SriLankan Airlines_1SriLankan Airlines, long in the forefront of global conservation efforts, have launched a new ‘Corporate Policy on the Carriage of Fauna & Flora on board SriLankan Aircraft’, to strengthen its numerous initiatives on species smuggling.


Captain Suren Ratwatte, CEO of SriLankan Airlines, said: “We believe that the launch of this policy will send a strong message to species smugglers, that we will not tolerate any activities that are unethical or endanger the survival of any species. It is important that we as a National Airline, reaffirm our commitment to conservation and strengthen our policies and procedures.”


The policy reaffirms SriLankan’s resolve to follow established international conservation practices, including a total ban on transporting of wild game hunting trophies and any part of a species listed under the Convention on International Trade in Endangered Species (CITES); ban on transporting non-human primates destined for laboratories or laboratory suppliers; and the  strict adherence to  national regulations and applicable best practices in relation to proper documentation and approvals of regulatory authorities.


Pradeepa Kekulawala, Convener of SriLankan Airlines’ Green Initiatives and Head of Human Resources, said: “Our new Corporate Policy was formulated after much research on global trends in conservation, and a resolve to stay in the forefront of the anti-smuggling campaign for which we have gained a sound reputation over the last decade.”

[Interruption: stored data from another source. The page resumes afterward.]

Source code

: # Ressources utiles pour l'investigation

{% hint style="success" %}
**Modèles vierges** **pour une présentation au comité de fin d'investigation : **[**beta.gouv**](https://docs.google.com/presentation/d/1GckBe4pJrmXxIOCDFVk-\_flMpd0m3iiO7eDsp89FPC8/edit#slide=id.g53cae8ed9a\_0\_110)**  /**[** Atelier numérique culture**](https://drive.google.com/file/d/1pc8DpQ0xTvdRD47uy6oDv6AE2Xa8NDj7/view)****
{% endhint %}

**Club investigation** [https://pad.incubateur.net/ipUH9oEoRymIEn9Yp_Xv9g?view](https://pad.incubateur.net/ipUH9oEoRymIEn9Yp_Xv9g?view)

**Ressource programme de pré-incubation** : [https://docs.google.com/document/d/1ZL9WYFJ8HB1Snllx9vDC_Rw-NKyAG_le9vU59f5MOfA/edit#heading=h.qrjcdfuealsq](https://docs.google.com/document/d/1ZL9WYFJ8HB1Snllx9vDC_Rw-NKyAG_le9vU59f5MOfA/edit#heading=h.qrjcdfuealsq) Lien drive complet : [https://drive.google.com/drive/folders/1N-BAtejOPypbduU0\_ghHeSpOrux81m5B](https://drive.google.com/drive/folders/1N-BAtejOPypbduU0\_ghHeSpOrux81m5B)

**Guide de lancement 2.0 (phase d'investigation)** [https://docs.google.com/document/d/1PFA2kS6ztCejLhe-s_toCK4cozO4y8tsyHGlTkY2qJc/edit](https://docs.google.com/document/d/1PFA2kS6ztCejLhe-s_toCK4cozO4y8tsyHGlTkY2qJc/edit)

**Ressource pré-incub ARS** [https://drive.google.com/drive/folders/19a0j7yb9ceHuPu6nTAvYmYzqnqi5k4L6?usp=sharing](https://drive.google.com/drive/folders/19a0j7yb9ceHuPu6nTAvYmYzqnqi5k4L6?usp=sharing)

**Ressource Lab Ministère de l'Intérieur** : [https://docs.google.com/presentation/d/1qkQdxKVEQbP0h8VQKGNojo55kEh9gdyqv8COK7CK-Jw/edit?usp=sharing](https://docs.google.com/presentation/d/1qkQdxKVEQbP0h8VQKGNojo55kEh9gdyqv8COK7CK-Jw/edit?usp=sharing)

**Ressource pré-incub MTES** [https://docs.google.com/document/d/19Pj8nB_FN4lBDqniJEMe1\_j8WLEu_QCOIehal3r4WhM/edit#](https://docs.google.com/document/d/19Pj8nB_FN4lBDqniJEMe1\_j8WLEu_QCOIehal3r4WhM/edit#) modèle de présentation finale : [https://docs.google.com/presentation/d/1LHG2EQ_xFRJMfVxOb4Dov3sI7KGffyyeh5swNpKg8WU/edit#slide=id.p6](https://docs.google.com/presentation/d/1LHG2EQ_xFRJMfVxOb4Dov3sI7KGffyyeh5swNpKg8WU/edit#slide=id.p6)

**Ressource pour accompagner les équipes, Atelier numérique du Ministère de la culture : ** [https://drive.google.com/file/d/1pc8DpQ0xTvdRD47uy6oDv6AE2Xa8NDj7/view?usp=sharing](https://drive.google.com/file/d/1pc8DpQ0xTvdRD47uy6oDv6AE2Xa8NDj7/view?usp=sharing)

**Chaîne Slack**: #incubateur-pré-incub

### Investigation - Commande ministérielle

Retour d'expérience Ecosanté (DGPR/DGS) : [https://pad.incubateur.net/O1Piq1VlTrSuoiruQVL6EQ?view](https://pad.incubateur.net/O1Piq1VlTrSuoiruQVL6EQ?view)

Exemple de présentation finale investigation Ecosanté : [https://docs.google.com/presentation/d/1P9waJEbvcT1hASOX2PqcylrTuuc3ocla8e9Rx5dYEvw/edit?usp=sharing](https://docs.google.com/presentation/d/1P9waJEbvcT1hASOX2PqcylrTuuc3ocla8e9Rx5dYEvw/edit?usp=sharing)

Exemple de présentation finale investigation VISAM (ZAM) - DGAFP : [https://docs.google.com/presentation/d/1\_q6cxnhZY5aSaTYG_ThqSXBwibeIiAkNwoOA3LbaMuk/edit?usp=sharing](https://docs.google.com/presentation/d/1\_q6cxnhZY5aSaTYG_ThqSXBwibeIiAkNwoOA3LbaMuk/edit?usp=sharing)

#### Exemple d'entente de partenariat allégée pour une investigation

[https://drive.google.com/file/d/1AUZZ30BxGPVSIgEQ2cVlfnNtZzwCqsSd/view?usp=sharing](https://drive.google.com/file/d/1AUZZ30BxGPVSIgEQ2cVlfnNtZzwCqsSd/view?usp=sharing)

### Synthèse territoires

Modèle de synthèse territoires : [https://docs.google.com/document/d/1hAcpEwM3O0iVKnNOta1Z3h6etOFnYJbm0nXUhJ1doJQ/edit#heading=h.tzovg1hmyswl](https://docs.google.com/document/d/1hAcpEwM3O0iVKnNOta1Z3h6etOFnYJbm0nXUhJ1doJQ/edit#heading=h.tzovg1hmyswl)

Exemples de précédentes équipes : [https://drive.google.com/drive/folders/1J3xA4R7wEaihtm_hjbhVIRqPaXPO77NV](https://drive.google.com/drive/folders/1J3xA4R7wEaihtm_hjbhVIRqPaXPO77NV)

Sri Lanka’s National Carrier is a pioneer of conservation in the global air transport industry ( and was only the sixth airline to be awarded the Quality Assurance Standard (QAS) Carbon Neutral Quality Mark for its Voluntary Carbon Offset Programme, ‘Flygreen’.


SriLankan Airlines became the first airline in Asia to introduce the concept of ‘Planet Friendly Flights’ as far back as 2009. Key elements of SriLankan’s efforts include creating public awareness on the need for conservation, and promoting ‘green’ endeavors often in partnership with global and national environmental organisations such as the Whale & Dolphin Conservation (WDC), Biodiversity Sri Lanka and IUCN, and launching ‘Green Clubs’ in schools. It is also part of IATA’s ʻUnited for Wildlifeʼworldwide drive to crack down on the illegal global trade in wildlife.